Autrui


Autrui, Paris, 29 juin 2011

H. et moi commencer : trier les livres et stocker les classiques, tous ceux déjà lisibles sur l’écran ailleurs, prévoir ainsi déménagement futur, encore pour l’heure fictif, savoir la place en moins. Céline, Kafka, Melville dans la boite Nespresso. Zola, Proust et Balzac dans le carton du Mac. Entre une heure et deux revenir au ralenti jusqu’au boulevard prêt au boulot, reprendre. Marcher au ralenti comme voir un film de Wong Kar Wai. Et capter l’oeil du prêtre, faux col oui, soutane non, de haut en bas l’air de ne pas y toucher, de ces regards qui évaluent mais à distance rapport qualité prix de la côte de porc sous Cellophane. La côte ce serait moi. Image : baiser le prêtre lui ou moi ou peut-être. Se marrer mais sans rire. Ce même regard chez C., dix-sept ans à l’époque, pas mieux moi pas mieux, devant moi le trottoir, et lui de l’oeil le mouvement haut en bas qui me fait dire qu’il l’est. Je le suis plus loin combien d’arrêts de tram plus loin que moi je ne sais pas et lui dire tu me plais c’est si dur c’est si con.

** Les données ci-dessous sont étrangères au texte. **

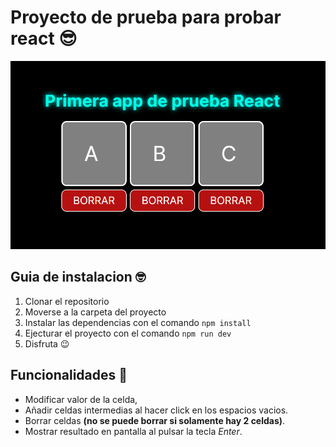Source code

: # Proyecto de prueba para probar react 😎

![Foto de ejemplo](./public/fotoEjemplo.PNG)

## Guia de instalacion 🤓
1. Clonar el repositorio
2. Moverse a la carpeta del proyecto
3. Instalar las dependencias con el comando `npm install`
4. Ejecturar el proyecto con el comando `npm run dev`
5. Disfruta 😉


## Funcionalidades 🤯
- Modificar valor de la celda,
- Añadir celdas intermedias al hacer click en los espacios vacios.
- Borrar celdas **(no se puede borrar si solamente hay 2 celdas)**.
- Mostrar resultado en pantalla al pulsar la tecla *Enter*.
  


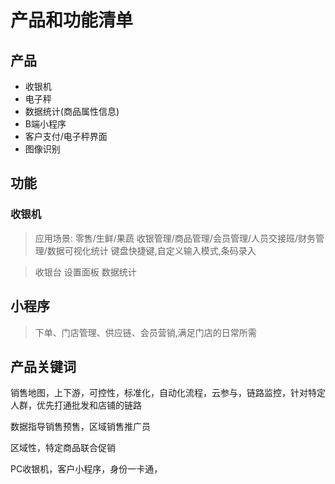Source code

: # 产品和功能清单

## 产品

+ 收银机
+ 电子秤
+ 数据统计(商品属性信息)
+ B端小程序
+ 客户支付/电子秤界面
+ 图像识别

## 功能

### 收银机

> 应用场景: 零售/生鲜/果蔬
> 收银管理/商品管理/会员管理/人员交接班/财务管理/数据可视化统计
> 键盘快捷键,自定义输入模式,条码录入

> 收银台
> 设置面板
> 数据统计

## 小程序

> 下单、门店管理、供应链、会员营销,满足门店的日常所需

## 产品关键词

销售地图，上下游，可控性，标准化，自动化流程，云参与，链路监控，针对特定人群，优先打通批发和店铺的链路

数据指导销售预售，区域销售推广员

区域性，特定商品联合促销

PC收银机，客户小程序，身份一卡通，
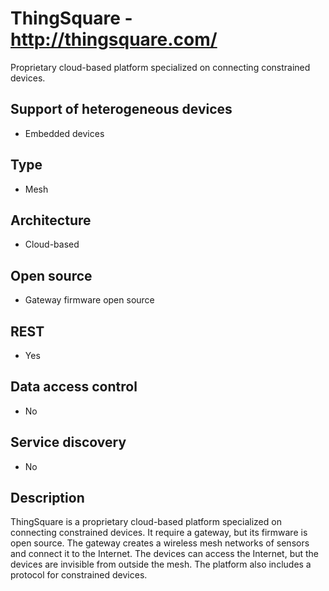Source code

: # ThingSquare - http://thingsquare.com/
Proprietary cloud-based platform specialized on connecting constrained devices.

## Support of heterogeneous devices
- Embedded devices

## Type
- Mesh

## Architecture
- Cloud-based

## Open source
- Gateway firmware open source

## REST
- Yes

## Data access control
- No

## Service discovery
- No

## Description
ThingSquare is a proprietary cloud-based platform specialized on connecting constrained devices. It require a gateway, but its firmware is open source. The gateway creates a wireless mesh networks of sensors and connect it to the Internet. The devices can access the Internet, but the devices are invisible from outside the mesh. The platform also includes a protocol for constrained devices.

Je lui ai pas touché l’épaule, n’importe laquelle d’épaule, sous Cellophane aussi. Face au corps je m’en tiens aux images. Polaroïd à bout de bras. Couvertures de ces livres. Qu’en faire ensuite ? Sans doute tous les donner (ou les laisser par terre). Et fermer les cartons. Cette nuit petite si brève. Le dire : je suis tellement serein. Je suis voyeur. La machine à café elle en panne. Aux collègues : oui mais moi je : je marche à l’eau. Tout ce dont j’ai besoin : trouver pourquoi écrire depuis des jours c’est écrire rien. Savoir comment tous deux nous gagnerions l’Islande. Te savoir là le soir venu à mon retour, fictif ou pas. Trouver d’autres cartons. Peut-être ou pas Vivant Denon. Pour Guyotat attendre.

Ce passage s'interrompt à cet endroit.